The identity trap
Lhendup G Bhutia Lhendup G Bhutia | 22 Mar, 2017
LIKE SEVERAL INDIAN mothers-in-law and daughters-in-law before them, Kalpana Singh and her daughter-in-law Priyanka (names changed upon request) fell out with each other. More than a struggle for one person’s affection, you may think that at the core of this quarrel lay the straining absence of love. (Kalpana’s son and Priyanka’s husband lives and works away in the Middle East). Or maybe the reasons were entirely sublunary. A peculiar interest perhaps in the other’s property (a lawyer representing a family member believes this was one of many reasons, and the mother-in- law certainly thought so at one point). Or you could argue that the roots of this discord ran much deeper, more exacting than the tension of absent love or the pressing tug of earthly possessions, sourcing its nourishment in the historical disaffection between the people of India’s two greatest cities. (The mother-in-law is from Delhi, the daughter-in-law from Mumbai). It could be any one of these reasons or all of them. Neither the participants nor their lawyers chose to specify the exact cause. Or perhaps they were just following tradition and indulging in a classic mother-in-law-daughter-in-law row.
What followed is now known, formally recorded in police diaries and court documents. Kalpana filed a police complaint against Priyanka; and also against some of the latter’s relatives for abusing and threatening her on two occasions. And when the police failed to take action, she filed a court petition in 2015.
There was no doubt some extended family gossip and much scuttlebutt in the immediate neighbourhood. The two eventually made up. “The son flew down and they talked it out,” says Akash Vajpai, a lawyer representing Kalpana’s son and Priyanka’s husband Varun Singh in court. After the reconciliation, Vajpai reveals, the mother stayed back in Delhi and Priyanka flew down along with her daughter to live with her husband in Dubai.
The hatchet was buried. Except that the details of this kitchen sink acrimony, unlike most saas-bahu spats of centuries past, did not limit themselves to neighbourhood chatter. They were available in perpetuity to any curious person with a broadband network. The Singh’s domestic discord was online.

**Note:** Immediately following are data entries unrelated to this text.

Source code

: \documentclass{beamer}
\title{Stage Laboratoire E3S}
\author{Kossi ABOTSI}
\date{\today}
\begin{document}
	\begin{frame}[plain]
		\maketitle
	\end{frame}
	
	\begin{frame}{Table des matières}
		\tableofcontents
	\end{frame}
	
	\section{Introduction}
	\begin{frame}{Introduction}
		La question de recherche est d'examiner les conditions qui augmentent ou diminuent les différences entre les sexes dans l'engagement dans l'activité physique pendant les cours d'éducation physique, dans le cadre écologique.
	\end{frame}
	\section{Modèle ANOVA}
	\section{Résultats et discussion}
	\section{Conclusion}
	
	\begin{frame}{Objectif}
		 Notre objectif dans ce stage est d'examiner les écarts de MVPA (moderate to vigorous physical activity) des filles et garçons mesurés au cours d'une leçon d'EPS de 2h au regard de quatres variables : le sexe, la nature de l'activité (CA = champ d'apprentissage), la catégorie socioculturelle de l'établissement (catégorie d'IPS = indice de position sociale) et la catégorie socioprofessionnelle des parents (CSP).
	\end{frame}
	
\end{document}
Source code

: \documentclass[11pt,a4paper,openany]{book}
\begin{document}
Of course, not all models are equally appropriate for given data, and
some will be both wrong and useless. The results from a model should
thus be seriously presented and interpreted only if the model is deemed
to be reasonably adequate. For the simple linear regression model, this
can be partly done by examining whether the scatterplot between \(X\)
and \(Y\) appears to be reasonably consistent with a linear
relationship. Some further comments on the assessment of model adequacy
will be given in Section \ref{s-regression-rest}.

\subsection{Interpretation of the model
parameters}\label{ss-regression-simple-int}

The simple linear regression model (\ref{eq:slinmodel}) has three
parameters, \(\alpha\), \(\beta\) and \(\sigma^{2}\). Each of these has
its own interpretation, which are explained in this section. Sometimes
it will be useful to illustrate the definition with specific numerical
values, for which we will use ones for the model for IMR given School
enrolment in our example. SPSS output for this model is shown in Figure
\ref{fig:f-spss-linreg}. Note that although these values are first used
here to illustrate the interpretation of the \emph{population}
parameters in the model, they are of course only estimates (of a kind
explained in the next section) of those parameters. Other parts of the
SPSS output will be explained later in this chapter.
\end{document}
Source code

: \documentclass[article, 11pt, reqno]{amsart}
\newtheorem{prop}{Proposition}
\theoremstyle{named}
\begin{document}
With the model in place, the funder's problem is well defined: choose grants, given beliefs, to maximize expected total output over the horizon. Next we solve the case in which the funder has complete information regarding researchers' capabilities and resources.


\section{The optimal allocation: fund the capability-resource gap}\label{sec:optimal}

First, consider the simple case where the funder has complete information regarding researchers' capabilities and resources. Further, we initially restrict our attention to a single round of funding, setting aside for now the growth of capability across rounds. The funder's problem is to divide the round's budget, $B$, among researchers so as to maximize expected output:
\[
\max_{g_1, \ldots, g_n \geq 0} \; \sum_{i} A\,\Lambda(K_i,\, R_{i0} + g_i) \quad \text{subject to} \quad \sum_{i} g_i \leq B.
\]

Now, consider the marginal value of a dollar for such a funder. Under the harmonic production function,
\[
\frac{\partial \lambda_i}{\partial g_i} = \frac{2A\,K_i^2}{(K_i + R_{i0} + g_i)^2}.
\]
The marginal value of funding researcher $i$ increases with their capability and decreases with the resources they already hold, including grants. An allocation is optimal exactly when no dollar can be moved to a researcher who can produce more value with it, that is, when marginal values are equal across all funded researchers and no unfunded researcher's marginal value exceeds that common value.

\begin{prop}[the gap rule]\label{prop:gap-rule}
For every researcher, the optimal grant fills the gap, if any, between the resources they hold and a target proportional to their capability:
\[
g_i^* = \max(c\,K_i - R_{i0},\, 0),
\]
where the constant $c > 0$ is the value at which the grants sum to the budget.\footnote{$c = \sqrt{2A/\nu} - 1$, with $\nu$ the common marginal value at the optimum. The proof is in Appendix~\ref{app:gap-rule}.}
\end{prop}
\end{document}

“It began sometime last year, when my client (Varun Singh) began to get messages from some of his friends,” Vajpai says. “They were very worried for him.” Each time they happened to look up his name on online search engines, the dispute between his mother and wife showed up right on the first page of ‘results’. Though Varun had little to do with the squabble, Kalpana’s plea in court asking it to order the police to act against Priyanka and her relatives had a mention of his name. The judge had dismissed Kalpana’s petition. But the dismissal, which detailed the case history (with his name), was later uploaded on Indian Kanoon, a website that publishes Indian court judgments. “It was a very private family affair, a dispute that had once occurred and is now resolved. Nobody needed to know about it,” Vajpai says, “And now here it is for the whole world to see.”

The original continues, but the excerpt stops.